You started the conversation with statement that arguably defends shoddy journalism. Instead of backing it up, you claim the response to your comment is off-topic and proclaim offense at sarcasm and condescension (both useful devices for eliciting emotional responses in debate...). How about taking the high road?


What do you think his intention is, to do the right thing?

Win votes. That's the definition of success in politics.


Hilarious. In which fantasy land is every outcome of a law predictable before it gets issued.


The land which the politicians don't want.

They're not ignorant to the outcome here - it's exactly what they want and has been planned that way.

This is a serious fucking power grab.


  > This is a serious fucking power grab.
Better explanations:

* They realize it could be used for bad in the future, but they have delusions of, "bad things couldn't happen here." [ Sort of like the idea in America that, "Fascism could never happen here." ]

* They are more comfortable with creating said power because they are currently in control of it, and are short-sighted enough to not realize that this won't always be the case (i.e. the 'government' will control it, but they aren't guaranteed to be a part of the government).


I don't think they're that stupid. They know the endgame is censorship and control.

The next step will be court sanctioned page blocks against the terrorists followed by the usual propaganda in the shite rags...


Another possibility, avoiding Hanlon's razor: They honestly have trouble understanding how or why someone could in good conscience disagree. They don't want control or censorship in the abstract; they just want to legislate morality on this one issue because their position is so "obviously" right. Using laws like this to censor things that don't harm kids would be unthinkable, but harming kids is clearly bad, so this law neither is nor opens up the door for censorship. They don't see the slope because the motives look completely different.


They honestly have trouble understanding how or why someone could in good conscience disagree.

That should instantly disqualify them from a career in politics!


I think this is an attempt to please the party base.


Which is never an excuse...


>Hilarious. In which fantasy land is every outcome of a law predictable before it gets issued.

Probably in the same fantasy land where the parent described "every outcome" of the law, instead of just a few. If you wanna employ "hilarious" and "snark" better first get what the other guy said right.
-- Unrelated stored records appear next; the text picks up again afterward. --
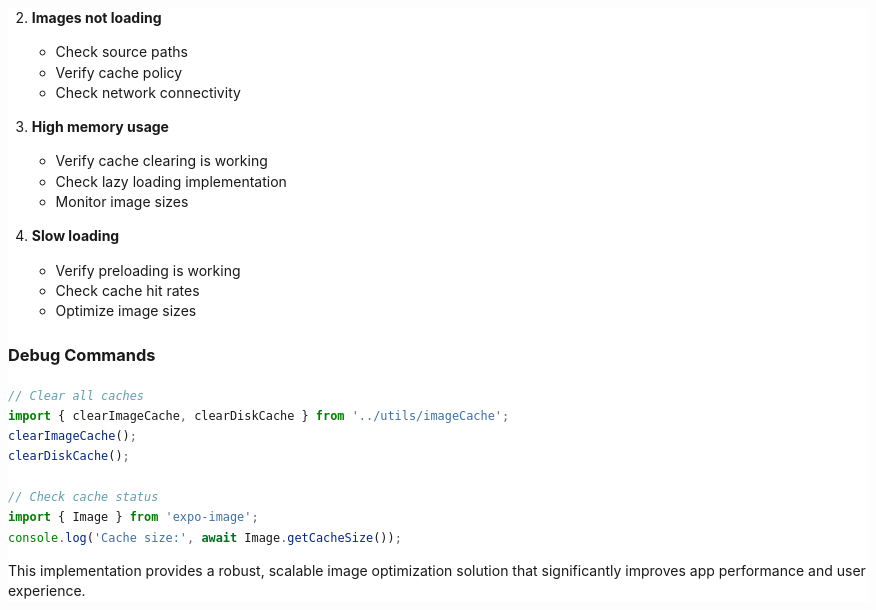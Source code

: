 2. **Images not loading**
   - Check source paths
   - Verify cache policy
   - Check network connectivity

3. **High memory usage**
   - Verify cache clearing is working
   - Check lazy loading implementation
   - Monitor image sizes

4. **Slow loading**
   - Verify preloading is working
   - Check cache hit rates
   - Optimize image sizes

### Debug Commands
```javascript
// Clear all caches
import { clearImageCache, clearDiskCache } from '../utils/imageCache';
clearImageCache();
clearDiskCache();

// Check cache status
import { Image } from 'expo-image';
console.log('Cache size:', await Image.getCacheSize());
```

This implementation provides a robust, scalable image optimization solution that significantly improves app performance and user experience. 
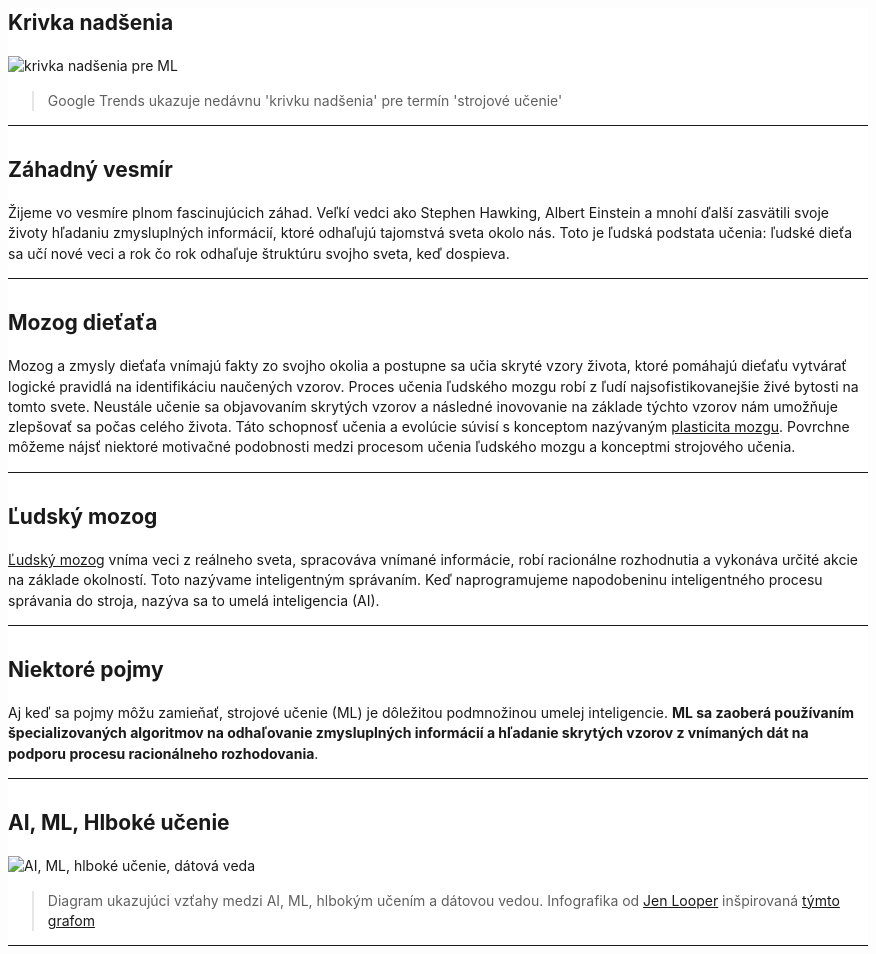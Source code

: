 ## Krivka nadšenia

![krivka nadšenia pre ML](../../../../1-Introduction/1-intro-to-ML/images/hype.png)

> Google Trends ukazuje nedávnu 'krivku nadšenia' pre termín 'strojové učenie'

---
## Záhadný vesmír

Žijeme vo vesmíre plnom fascinujúcich záhad. Veľkí vedci ako Stephen Hawking, Albert Einstein a mnohí ďalší zasvätili svoje životy hľadaniu zmysluplných informácií, ktoré odhaľujú tajomstvá sveta okolo nás. Toto je ľudská podstata učenia: ľudské dieťa sa učí nové veci a rok čo rok odhaľuje štruktúru svojho sveta, keď dospieva.

---
## Mozog dieťaťa

Mozog a zmysly dieťaťa vnímajú fakty zo svojho okolia a postupne sa učia skryté vzory života, ktoré pomáhajú dieťaťu vytvárať logické pravidlá na identifikáciu naučených vzorov. Proces učenia ľudského mozgu robí z ľudí najsofistikovanejšie živé bytosti na tomto svete. Neustále učenie sa objavovaním skrytých vzorov a následné inovovanie na základe týchto vzorov nám umožňuje zlepšovať sa počas celého života. Táto schopnosť učenia a evolúcie súvisí s konceptom nazývaným [plasticita mozgu](https://www.simplypsychology.org/brain-plasticity.html). Povrchne môžeme nájsť niektoré motivačné podobnosti medzi procesom učenia ľudského mozgu a konceptmi strojového učenia.

---
## Ľudský mozog

[Ľudský mozog](https://www.livescience.com/29365-human-brain.html) vníma veci z reálneho sveta, spracováva vnímané informácie, robí racionálne rozhodnutia a vykonáva určité akcie na základe okolností. Toto nazývame inteligentným správaním. Keď naprogramujeme napodobeninu inteligentného procesu správania do stroja, nazýva sa to umelá inteligencia (AI).

---
## Niektoré pojmy

Aj keď sa pojmy môžu zamieňať, strojové učenie (ML) je dôležitou podmnožinou umelej inteligencie. **ML sa zaoberá používaním špecializovaných algoritmov na odhaľovanie zmysluplných informácií a hľadanie skrytých vzorov z vnímaných dát na podporu procesu racionálneho rozhodovania**.

---
## AI, ML, Hlboké učenie

![AI, ML, hlboké učenie, dátová veda](../../../../1-Introduction/1-intro-to-ML/images/ai-ml-ds.png)

> Diagram ukazujúci vzťahy medzi AI, ML, hlbokým učením a dátovou vedou. Infografika od [Jen Looper](https://twitter.com/jenlooper) inšpirovaná [týmto grafom](https://softwareengineering.stackexchange.com/questions/366996/distinction-between-ai-ml-neural-networks-deep-learning-and-data-mining)

---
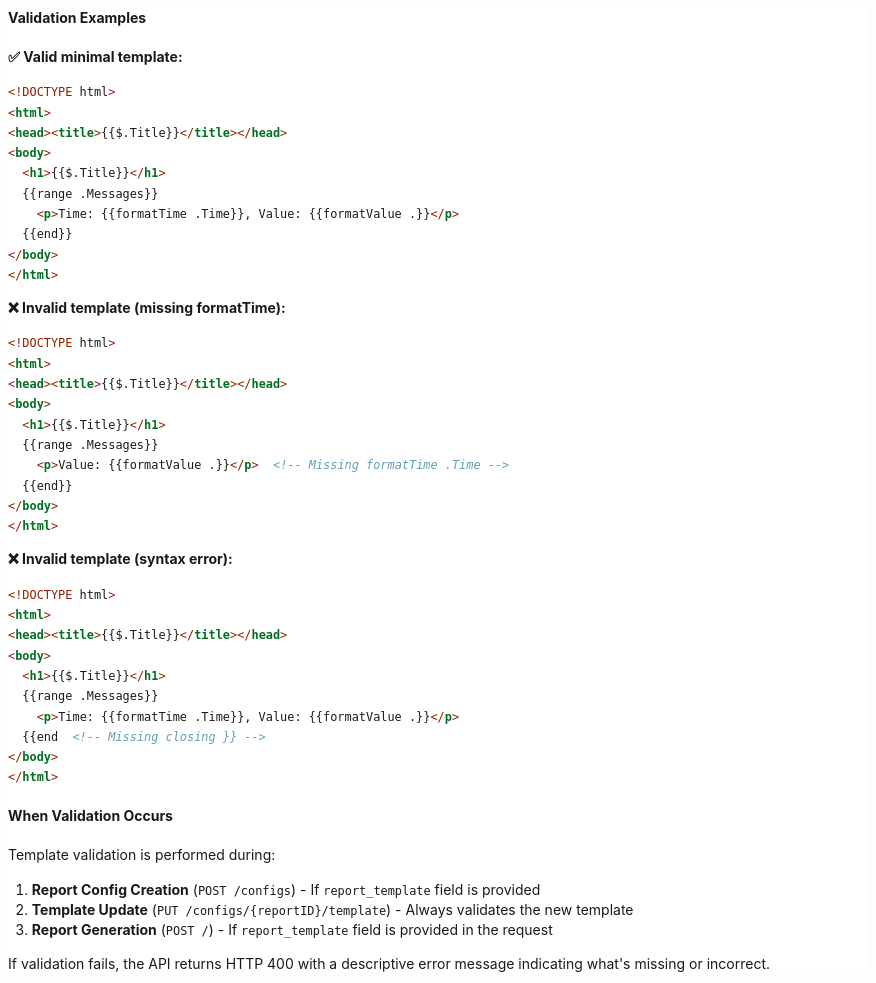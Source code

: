 #### Validation Examples

**✅ Valid minimal template:**
```html
<!DOCTYPE html>
<html>
<head><title>{{$.Title}}</title></head>
<body>
  <h1>{{$.Title}}</h1>
  {{range .Messages}}
    <p>Time: {{formatTime .Time}}, Value: {{formatValue .}}</p>
  {{end}}
</body>
</html>
```

**❌ Invalid template (missing formatTime):**
```html
<!DOCTYPE html>
<html>
<head><title>{{$.Title}}</title></head>
<body>
  <h1>{{$.Title}}</h1>
  {{range .Messages}}
    <p>Value: {{formatValue .}}</p>  <!-- Missing formatTime .Time -->
  {{end}}
</body>
</html>
```

**❌ Invalid template (syntax error):**
```html
<!DOCTYPE html>
<html>
<head><title>{{$.Title}}</title></head>
<body>
  <h1>{{$.Title}}</h1>
  {{range .Messages}}
    <p>Time: {{formatTime .Time}}, Value: {{formatValue .}}</p>
  {{end  <!-- Missing closing }} -->
</body>
</html>
```

#### When Validation Occurs

Template validation is performed during:

1. **Report Config Creation** (`POST /configs`) - If `report_template` field is provided
2. **Template Update** (`PUT /configs/{reportID}/template`) - Always validates the new template
3. **Report Generation** (`POST /`) - If `report_template` field is provided in the request

If validation fails, the API returns HTTP 400 with a descriptive error message indicating what's missing or incorrect.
I'm not even sure what your snark is supposed to be based on.

For one, nobody above claimed they can predict "every outcome" of a law.

Second, of course we can we can predict SOME outcomes of a law before it gets issued. Often times, we can even tell that a law is good or bad before it gets issued.

Predicting the outcome of laws is what the legislation process itself is based on: in the idea that the legislators draft laws in the way that they _predict_ will bring upon a possitive outcome. They don't draft random statements and see what sticks.

Now, because a lot of stuff can hamper the legislators (e.g private interests, appeal to get votes, ideology and partisan politics, fad moral opinions etc), a lot of times the public can tell a law is crap even before it gets issued.